● Task details:
Whenever "Lighthouse" appears in a line of the entries below, that line counts; give the total only.

● Data extract:
Segment Open
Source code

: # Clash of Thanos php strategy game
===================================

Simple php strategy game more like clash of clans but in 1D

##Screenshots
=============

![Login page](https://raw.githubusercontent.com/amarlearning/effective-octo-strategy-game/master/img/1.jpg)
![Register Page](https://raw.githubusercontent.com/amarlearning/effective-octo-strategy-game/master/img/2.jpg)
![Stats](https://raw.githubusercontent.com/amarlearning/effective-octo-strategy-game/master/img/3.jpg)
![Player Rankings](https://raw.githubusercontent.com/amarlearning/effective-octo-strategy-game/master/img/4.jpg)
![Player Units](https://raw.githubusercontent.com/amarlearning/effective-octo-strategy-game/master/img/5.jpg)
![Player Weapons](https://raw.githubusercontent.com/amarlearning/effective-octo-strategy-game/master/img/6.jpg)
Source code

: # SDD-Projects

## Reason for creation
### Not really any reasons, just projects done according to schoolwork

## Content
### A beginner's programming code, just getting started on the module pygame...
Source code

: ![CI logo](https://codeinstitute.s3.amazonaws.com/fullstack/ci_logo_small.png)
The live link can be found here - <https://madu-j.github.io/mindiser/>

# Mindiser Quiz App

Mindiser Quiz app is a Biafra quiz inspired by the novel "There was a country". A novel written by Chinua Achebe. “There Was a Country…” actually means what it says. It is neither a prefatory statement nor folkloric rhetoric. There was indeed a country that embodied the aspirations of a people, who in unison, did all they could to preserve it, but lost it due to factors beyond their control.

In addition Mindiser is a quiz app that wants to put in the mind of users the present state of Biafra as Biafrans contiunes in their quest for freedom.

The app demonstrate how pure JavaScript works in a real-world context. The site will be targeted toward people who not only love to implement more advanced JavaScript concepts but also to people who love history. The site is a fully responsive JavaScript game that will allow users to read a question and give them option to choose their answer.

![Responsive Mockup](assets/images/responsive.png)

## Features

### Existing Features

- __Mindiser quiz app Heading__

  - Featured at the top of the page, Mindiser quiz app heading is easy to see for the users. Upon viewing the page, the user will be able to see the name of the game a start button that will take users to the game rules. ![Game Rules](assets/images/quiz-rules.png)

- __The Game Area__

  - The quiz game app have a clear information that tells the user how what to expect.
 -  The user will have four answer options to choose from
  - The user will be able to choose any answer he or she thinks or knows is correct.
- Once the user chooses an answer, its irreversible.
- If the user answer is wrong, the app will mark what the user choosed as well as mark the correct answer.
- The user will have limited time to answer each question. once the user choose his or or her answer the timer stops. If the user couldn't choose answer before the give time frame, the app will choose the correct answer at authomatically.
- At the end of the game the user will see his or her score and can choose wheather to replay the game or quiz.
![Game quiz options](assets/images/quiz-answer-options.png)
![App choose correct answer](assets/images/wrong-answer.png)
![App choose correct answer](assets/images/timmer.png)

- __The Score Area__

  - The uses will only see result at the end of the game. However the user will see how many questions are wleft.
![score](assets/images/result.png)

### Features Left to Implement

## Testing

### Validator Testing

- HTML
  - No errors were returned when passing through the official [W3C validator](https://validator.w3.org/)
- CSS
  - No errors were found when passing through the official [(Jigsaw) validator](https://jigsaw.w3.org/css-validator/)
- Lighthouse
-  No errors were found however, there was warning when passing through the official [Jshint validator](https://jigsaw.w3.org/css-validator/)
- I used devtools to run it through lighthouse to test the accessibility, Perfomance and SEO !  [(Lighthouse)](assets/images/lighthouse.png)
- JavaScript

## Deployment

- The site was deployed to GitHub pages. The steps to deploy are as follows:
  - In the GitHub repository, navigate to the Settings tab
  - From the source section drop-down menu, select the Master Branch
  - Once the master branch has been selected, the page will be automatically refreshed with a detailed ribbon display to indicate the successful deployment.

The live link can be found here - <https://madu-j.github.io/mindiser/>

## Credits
Segment Closed
Segment Open
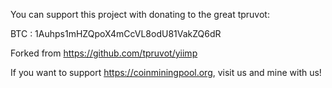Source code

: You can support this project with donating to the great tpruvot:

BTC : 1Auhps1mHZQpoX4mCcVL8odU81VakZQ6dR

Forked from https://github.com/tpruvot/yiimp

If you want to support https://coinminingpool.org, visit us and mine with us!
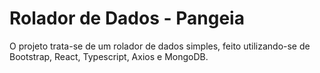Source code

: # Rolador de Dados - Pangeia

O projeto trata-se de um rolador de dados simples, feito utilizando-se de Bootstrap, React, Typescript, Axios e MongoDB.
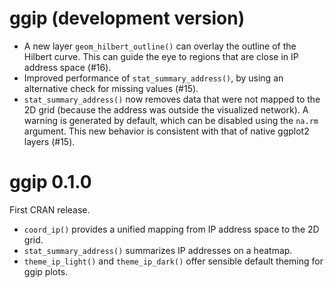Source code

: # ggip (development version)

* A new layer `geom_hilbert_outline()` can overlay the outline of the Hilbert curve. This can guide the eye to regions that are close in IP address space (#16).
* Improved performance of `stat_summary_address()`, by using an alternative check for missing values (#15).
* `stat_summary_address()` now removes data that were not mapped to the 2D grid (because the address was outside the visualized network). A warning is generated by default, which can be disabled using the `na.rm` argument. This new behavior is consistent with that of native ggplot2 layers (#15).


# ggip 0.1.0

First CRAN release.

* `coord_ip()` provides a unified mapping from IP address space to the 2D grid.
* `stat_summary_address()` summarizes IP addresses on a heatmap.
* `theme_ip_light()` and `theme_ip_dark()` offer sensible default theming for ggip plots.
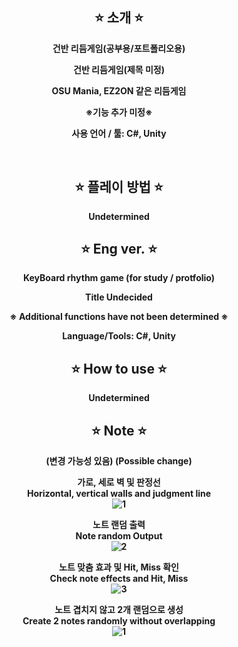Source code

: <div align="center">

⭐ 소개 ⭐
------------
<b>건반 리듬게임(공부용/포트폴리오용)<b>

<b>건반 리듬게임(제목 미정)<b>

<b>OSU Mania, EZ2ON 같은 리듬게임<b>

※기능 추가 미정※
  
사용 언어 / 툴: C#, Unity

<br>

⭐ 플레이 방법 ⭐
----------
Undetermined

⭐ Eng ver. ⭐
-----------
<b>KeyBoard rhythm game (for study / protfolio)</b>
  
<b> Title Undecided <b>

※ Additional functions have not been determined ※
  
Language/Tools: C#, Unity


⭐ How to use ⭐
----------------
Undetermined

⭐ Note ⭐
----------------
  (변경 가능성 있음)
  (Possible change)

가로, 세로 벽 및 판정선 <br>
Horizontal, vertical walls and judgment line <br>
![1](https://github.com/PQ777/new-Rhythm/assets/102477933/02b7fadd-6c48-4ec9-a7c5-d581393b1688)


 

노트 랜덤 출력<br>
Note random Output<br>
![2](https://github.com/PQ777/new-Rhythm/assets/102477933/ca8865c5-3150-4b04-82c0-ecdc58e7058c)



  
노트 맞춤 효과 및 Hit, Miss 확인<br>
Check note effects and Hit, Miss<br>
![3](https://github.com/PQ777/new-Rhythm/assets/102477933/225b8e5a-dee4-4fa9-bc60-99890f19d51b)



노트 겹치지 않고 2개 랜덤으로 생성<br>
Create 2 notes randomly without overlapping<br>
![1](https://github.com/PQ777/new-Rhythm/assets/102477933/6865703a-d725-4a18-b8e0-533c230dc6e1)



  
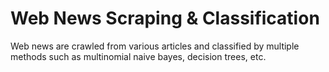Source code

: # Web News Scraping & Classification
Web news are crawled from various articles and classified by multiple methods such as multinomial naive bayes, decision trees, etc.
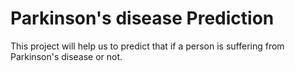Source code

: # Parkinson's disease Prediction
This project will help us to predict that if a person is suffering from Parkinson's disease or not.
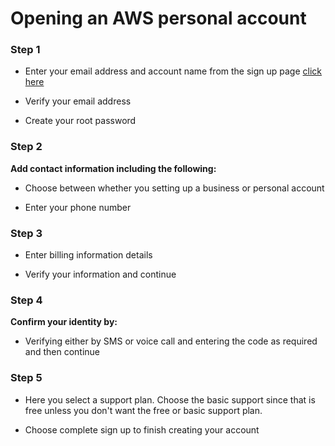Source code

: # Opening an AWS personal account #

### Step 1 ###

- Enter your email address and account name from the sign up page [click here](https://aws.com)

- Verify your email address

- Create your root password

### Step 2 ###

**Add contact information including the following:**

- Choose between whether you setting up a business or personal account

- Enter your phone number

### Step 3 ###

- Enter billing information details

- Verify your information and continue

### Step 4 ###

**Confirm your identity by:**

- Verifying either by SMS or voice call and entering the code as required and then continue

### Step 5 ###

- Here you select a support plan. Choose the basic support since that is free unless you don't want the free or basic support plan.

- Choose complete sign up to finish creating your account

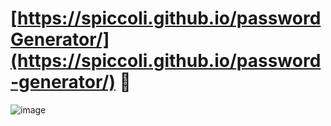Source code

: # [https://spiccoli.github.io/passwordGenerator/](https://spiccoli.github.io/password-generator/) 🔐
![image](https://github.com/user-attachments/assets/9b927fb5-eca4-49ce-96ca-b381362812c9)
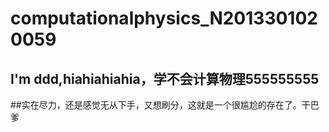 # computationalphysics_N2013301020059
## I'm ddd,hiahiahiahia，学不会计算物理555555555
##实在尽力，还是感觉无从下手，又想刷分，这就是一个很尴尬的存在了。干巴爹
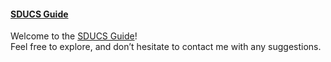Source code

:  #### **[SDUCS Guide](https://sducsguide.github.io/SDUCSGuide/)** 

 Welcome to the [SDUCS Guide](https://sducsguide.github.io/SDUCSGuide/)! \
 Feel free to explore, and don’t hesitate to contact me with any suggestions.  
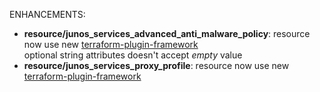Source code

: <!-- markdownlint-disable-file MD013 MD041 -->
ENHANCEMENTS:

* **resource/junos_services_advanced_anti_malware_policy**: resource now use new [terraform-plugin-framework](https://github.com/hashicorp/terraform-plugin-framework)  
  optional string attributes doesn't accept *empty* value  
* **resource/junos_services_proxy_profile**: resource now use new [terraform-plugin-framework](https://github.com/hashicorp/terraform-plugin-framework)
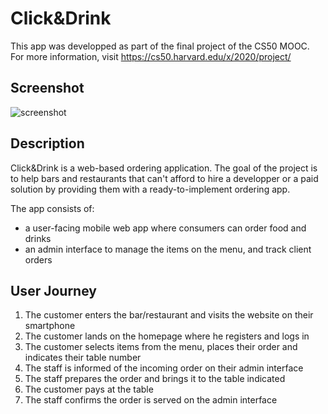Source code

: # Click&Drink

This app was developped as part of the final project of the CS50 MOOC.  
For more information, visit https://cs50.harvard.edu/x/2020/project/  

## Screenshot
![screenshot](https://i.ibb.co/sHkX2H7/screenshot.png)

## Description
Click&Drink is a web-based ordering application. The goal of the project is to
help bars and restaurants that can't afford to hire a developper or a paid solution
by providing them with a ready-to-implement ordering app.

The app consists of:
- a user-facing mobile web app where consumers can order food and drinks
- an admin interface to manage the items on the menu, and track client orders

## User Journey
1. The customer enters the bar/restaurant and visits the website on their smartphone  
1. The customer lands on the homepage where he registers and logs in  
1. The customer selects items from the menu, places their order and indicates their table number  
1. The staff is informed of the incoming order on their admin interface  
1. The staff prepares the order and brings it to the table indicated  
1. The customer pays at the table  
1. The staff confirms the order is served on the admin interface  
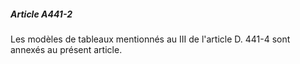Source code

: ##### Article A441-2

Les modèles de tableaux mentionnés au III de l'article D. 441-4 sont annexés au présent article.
Segment Closed
● Finished task:
2